Pictures paired with source code

——

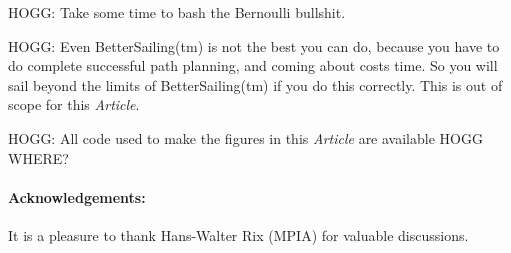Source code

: \documentclass{article}
\newcommand{\documentname}{\textsl{Article}}
\begin{document}
HOGG: Take some time to bash the Bernoulli bullshit.

HOGG: Even BetterSailing(tm) is not the best you can do, because you have to do complete successful path planning, and coming about costs time. So you will sail beyond the limits of BetterSailing(tm) if you do this correctly. This is out of scope for this \documentname.

HOGG: All code used to make the figures in this \documentname{} are available HOGG WHERE?

\paragraph{Acknowledgements:}
It is a pleasure to thank Hans-Walter Rix (MPIA) for valuable discussions.

\raggedright
\printbibliography
\end{document}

——

Provide the count of lines in the records above that hold the word "this", with no other text.

* EXERCISE OUTPUT: 2